YOUR TASK — Every line with the string "Number" in it belongs in your answer, so copy them all from the data.

STUDY MATERIAL —
= Beginning of Section =
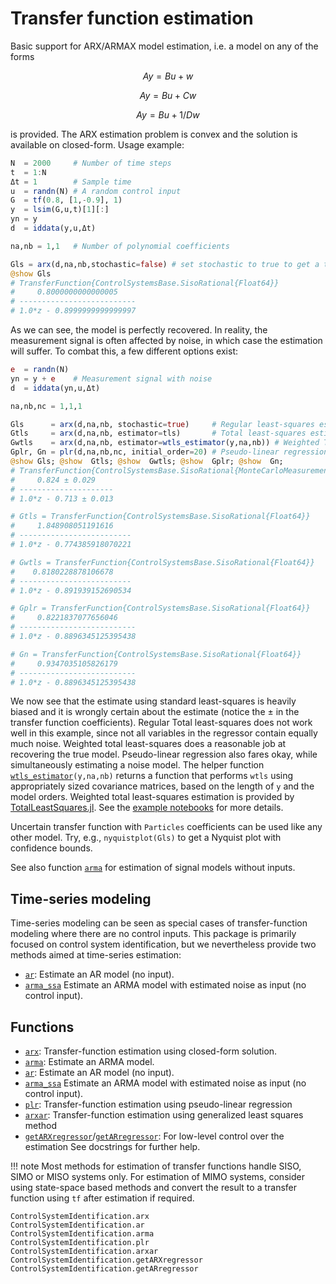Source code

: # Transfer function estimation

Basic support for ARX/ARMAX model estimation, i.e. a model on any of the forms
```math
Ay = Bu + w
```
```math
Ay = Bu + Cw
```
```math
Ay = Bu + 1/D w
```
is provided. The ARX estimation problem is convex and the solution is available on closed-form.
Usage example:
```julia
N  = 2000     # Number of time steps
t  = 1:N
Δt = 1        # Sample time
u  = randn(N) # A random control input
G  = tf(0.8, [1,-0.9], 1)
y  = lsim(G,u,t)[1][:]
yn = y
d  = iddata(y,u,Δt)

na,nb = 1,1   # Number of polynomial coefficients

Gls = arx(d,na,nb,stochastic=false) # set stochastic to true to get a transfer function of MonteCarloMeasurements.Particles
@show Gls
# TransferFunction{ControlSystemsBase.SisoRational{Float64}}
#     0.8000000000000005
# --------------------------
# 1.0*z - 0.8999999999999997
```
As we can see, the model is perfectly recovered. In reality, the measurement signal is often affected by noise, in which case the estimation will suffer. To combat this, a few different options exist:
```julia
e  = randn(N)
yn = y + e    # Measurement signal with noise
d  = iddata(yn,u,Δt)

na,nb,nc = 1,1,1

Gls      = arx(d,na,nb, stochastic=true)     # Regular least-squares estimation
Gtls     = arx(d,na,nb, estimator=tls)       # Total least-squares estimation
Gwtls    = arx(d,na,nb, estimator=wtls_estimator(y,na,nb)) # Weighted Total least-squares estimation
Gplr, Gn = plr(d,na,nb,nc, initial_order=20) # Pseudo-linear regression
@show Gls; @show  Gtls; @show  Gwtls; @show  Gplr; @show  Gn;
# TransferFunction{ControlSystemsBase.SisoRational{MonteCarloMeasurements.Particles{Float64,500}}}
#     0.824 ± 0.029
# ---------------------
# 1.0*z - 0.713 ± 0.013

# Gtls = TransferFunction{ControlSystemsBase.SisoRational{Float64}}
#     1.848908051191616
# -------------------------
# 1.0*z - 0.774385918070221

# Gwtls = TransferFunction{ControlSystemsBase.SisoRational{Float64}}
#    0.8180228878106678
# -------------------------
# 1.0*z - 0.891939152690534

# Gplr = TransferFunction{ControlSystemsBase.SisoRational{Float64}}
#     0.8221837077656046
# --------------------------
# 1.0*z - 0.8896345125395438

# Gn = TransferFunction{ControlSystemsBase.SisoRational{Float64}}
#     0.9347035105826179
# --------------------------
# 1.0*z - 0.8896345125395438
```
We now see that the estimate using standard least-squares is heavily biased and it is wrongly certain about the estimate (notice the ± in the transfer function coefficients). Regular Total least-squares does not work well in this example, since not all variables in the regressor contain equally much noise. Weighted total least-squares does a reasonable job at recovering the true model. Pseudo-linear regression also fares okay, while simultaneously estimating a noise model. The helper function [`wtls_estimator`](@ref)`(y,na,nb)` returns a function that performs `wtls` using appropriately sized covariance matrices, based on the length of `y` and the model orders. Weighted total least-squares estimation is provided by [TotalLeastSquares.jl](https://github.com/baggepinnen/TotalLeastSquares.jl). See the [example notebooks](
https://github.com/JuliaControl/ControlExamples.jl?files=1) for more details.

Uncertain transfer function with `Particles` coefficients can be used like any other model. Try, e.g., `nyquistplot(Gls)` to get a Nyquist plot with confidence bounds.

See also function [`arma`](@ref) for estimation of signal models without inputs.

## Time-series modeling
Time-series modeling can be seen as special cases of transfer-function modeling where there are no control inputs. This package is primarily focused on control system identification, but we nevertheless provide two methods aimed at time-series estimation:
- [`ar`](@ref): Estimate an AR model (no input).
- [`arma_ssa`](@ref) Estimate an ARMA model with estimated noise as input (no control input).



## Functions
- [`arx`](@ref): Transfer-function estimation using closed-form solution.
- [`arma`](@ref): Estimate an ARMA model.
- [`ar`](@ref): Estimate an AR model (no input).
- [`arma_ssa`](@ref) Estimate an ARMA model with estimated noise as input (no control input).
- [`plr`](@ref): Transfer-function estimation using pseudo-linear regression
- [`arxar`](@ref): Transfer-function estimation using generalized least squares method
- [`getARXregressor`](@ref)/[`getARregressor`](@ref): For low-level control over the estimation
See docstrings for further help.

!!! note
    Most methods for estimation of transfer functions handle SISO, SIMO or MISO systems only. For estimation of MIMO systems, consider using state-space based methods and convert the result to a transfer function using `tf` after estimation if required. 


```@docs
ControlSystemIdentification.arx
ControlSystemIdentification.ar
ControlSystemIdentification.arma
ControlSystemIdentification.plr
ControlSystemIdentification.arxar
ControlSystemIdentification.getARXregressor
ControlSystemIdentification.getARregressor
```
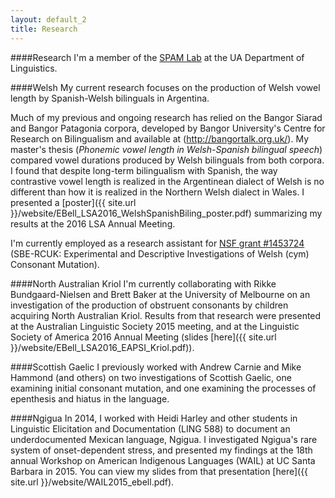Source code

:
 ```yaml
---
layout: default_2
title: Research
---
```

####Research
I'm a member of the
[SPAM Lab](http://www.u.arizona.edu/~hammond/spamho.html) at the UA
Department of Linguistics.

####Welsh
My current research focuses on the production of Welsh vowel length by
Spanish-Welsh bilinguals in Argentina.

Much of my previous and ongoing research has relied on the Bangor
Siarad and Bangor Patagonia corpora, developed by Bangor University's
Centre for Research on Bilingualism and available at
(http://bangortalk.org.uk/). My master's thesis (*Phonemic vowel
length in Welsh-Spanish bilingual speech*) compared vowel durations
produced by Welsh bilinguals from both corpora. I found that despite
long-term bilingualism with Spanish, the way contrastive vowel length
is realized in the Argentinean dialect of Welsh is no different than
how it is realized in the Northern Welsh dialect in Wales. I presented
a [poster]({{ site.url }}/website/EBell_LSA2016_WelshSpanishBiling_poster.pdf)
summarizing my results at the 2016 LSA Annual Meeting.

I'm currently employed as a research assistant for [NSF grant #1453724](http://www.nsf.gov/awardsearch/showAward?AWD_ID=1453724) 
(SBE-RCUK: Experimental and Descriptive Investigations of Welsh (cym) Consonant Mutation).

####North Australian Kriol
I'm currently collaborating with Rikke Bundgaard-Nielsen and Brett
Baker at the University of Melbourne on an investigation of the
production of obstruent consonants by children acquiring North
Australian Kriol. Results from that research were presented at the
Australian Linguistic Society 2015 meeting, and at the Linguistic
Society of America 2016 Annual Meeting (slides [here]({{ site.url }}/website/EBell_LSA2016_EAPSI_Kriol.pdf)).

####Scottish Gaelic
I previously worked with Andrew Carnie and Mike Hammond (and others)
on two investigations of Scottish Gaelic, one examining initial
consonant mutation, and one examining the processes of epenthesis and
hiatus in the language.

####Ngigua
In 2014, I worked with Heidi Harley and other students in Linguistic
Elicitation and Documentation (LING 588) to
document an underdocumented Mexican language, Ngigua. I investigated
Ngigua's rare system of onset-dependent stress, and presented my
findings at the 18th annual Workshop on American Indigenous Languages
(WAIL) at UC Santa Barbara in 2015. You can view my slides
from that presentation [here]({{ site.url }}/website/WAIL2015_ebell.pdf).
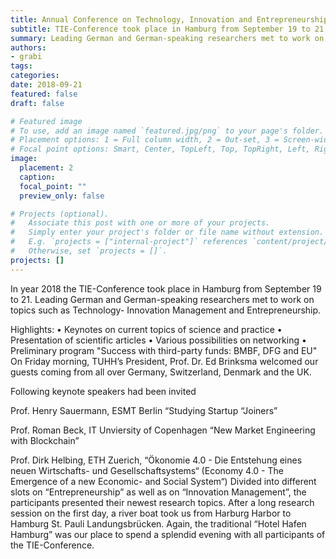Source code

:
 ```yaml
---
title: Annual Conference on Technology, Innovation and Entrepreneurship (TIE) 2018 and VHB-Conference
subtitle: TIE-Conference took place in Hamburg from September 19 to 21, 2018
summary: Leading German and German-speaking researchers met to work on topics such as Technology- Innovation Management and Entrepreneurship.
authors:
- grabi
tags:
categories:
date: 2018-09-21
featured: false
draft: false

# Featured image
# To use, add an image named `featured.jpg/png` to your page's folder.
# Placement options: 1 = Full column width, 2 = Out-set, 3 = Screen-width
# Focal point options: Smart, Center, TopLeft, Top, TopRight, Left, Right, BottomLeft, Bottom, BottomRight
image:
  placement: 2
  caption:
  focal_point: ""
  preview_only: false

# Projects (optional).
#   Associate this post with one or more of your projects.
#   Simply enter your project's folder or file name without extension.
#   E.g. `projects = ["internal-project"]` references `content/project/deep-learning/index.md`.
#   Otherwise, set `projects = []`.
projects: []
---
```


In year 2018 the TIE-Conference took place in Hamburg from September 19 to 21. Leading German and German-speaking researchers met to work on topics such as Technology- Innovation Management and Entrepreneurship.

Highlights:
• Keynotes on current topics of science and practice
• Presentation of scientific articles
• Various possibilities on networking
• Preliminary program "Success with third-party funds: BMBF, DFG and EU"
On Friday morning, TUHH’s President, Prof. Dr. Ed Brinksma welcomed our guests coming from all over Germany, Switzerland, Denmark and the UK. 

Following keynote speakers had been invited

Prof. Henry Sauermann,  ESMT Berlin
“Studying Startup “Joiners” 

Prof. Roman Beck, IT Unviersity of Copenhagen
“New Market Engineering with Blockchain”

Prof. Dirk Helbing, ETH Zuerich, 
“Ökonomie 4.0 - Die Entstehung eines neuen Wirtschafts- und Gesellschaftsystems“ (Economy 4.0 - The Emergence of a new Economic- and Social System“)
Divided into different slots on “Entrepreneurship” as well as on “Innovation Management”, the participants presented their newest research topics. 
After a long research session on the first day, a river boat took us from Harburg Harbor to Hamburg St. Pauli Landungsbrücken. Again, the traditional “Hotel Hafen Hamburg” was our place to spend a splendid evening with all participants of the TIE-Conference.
= End of Section =
= Beginning of Section =
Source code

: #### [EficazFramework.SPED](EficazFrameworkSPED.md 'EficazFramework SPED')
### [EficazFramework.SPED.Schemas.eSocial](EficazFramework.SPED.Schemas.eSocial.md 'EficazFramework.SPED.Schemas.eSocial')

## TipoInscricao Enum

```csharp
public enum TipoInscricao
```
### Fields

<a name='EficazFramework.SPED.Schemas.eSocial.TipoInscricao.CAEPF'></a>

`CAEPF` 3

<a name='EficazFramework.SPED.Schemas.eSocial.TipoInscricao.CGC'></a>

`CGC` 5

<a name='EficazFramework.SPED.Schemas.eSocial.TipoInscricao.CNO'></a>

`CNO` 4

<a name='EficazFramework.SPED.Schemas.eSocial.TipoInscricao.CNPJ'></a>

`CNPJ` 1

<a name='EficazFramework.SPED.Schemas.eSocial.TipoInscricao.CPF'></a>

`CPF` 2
= End of Section =
SOLUTION TO THIS TASK —
N  = 2000     # Number of time steps
na,nb = 1,1   # Number of polynomial coefficients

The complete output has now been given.